Saved data entries:
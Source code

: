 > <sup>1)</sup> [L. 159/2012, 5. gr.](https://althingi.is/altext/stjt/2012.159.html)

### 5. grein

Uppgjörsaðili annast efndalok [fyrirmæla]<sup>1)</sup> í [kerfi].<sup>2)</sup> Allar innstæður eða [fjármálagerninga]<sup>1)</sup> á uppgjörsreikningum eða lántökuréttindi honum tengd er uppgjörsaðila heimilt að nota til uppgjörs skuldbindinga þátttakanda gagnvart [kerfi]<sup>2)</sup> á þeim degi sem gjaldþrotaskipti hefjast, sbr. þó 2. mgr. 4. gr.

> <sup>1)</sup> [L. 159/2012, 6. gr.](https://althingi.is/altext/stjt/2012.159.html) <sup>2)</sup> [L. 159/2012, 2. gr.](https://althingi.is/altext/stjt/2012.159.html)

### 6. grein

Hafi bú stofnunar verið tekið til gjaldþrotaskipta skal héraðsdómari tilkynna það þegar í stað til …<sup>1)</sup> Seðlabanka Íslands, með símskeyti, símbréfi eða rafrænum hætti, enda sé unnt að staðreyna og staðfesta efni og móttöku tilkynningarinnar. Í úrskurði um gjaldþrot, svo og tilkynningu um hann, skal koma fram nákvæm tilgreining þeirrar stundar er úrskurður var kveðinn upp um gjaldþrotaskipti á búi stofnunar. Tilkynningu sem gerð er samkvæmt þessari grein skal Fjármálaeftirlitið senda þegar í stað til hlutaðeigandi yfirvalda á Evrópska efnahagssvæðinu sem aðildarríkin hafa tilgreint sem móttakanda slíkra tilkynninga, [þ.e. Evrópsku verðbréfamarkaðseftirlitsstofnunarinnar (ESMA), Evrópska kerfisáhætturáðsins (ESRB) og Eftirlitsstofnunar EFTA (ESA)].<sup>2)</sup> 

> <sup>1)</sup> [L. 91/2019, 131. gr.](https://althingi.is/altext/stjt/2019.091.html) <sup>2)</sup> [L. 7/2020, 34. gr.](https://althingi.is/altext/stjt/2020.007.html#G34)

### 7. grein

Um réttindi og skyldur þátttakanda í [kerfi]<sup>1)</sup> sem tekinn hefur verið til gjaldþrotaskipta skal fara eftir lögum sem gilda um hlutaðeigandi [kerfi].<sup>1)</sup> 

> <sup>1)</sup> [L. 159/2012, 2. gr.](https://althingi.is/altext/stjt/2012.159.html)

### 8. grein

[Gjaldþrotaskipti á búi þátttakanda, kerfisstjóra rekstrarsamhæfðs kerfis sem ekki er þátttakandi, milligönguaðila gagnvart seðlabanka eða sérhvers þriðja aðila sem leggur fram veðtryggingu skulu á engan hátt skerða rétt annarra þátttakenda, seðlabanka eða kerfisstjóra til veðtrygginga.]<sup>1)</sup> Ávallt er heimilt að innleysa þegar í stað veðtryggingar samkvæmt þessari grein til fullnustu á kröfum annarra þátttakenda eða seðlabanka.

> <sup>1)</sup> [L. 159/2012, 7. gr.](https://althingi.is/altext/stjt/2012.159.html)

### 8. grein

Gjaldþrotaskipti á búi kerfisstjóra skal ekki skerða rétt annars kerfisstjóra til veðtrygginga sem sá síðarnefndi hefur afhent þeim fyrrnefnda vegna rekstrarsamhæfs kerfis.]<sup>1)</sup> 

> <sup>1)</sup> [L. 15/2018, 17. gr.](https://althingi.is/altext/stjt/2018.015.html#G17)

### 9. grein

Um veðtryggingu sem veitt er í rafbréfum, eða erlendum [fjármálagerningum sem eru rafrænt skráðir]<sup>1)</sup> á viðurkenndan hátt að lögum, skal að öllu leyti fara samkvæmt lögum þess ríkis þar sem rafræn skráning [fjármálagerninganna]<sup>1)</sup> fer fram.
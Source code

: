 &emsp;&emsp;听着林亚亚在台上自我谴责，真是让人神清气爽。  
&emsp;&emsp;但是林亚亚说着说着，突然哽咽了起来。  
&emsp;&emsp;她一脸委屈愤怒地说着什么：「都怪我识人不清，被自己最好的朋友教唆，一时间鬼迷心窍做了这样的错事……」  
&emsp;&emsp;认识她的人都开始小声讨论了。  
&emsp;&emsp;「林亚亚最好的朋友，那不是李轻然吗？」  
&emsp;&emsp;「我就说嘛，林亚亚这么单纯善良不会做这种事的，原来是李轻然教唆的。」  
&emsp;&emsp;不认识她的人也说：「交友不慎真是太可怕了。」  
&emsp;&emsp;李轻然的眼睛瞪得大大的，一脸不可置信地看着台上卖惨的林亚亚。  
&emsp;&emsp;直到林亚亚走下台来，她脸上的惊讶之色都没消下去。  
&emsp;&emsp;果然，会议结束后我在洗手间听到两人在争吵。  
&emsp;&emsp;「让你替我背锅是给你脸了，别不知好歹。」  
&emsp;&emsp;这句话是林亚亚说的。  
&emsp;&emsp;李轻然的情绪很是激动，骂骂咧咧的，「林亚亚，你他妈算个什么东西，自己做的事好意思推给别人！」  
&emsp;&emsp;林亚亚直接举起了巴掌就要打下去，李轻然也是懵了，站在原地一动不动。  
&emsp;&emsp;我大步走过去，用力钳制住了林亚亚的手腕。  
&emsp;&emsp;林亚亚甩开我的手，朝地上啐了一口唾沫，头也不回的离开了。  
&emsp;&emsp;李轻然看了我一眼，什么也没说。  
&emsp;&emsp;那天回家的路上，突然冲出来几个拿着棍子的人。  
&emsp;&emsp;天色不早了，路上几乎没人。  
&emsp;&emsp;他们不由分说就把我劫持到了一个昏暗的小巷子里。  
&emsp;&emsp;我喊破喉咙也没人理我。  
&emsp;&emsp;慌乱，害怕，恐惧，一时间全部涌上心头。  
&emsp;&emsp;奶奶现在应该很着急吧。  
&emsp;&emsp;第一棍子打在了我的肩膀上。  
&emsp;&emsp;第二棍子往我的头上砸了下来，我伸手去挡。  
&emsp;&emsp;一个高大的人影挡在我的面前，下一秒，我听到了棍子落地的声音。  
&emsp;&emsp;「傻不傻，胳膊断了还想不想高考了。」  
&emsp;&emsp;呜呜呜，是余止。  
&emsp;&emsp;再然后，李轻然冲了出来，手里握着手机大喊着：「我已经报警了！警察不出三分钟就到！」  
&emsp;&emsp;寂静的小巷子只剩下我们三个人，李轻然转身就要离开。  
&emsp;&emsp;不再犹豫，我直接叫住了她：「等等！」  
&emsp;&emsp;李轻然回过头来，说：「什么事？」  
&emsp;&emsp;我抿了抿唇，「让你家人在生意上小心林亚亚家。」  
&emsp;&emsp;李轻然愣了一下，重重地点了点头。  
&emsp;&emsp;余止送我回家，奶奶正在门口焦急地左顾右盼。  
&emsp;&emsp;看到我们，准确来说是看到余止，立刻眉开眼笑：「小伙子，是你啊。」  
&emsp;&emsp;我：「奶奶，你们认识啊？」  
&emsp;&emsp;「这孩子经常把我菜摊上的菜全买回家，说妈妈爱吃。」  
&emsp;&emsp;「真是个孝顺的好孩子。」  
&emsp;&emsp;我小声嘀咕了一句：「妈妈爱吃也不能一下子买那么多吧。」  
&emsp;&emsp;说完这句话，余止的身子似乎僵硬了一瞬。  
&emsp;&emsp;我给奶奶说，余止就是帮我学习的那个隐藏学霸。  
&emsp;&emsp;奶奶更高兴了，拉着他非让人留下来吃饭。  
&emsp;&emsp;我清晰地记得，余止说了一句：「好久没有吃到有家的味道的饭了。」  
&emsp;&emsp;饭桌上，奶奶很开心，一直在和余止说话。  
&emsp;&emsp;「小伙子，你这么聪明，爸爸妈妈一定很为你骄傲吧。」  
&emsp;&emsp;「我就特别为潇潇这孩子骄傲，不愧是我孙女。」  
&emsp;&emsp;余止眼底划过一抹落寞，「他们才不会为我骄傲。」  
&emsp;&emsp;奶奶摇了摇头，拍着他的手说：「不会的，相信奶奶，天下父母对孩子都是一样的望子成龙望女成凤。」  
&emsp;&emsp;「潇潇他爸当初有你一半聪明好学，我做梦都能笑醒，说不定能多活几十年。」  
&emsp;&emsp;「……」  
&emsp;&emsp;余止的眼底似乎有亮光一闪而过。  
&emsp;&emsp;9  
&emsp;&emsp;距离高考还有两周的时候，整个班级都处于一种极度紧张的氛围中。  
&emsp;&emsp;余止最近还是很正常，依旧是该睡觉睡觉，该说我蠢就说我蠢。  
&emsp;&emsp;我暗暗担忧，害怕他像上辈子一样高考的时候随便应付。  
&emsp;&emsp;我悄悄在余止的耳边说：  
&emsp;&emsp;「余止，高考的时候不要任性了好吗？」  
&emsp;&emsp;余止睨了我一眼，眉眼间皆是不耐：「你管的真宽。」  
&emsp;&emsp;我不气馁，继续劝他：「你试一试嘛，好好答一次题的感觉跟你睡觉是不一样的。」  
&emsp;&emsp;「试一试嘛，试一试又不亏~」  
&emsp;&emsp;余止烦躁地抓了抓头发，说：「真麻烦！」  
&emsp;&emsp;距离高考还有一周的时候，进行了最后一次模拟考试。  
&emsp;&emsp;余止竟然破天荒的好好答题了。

Work to be completed => Report every line in the data above in which the word "fara" appears.

Problem solution =>
Um réttindi og skyldur þátttakanda í [kerfi]<sup>1)</sup> sem tekinn hefur verið til gjaldþrotaskipta skal fara eftir lögum sem gilda um hlutaðeigandi [kerfi].<sup>1)</sup> 
Um veðtryggingu sem veitt er í rafbréfum, eða erlendum [fjármálagerningum sem eru rafrænt skráðir]<sup>1)</sup> á viðurkenndan hátt að lögum, skal að öllu leyti fara samkvæmt lögum þess ríkis þar sem rafræn skráning [fjármálagerninganna]<sup>1)</sup> fer fram.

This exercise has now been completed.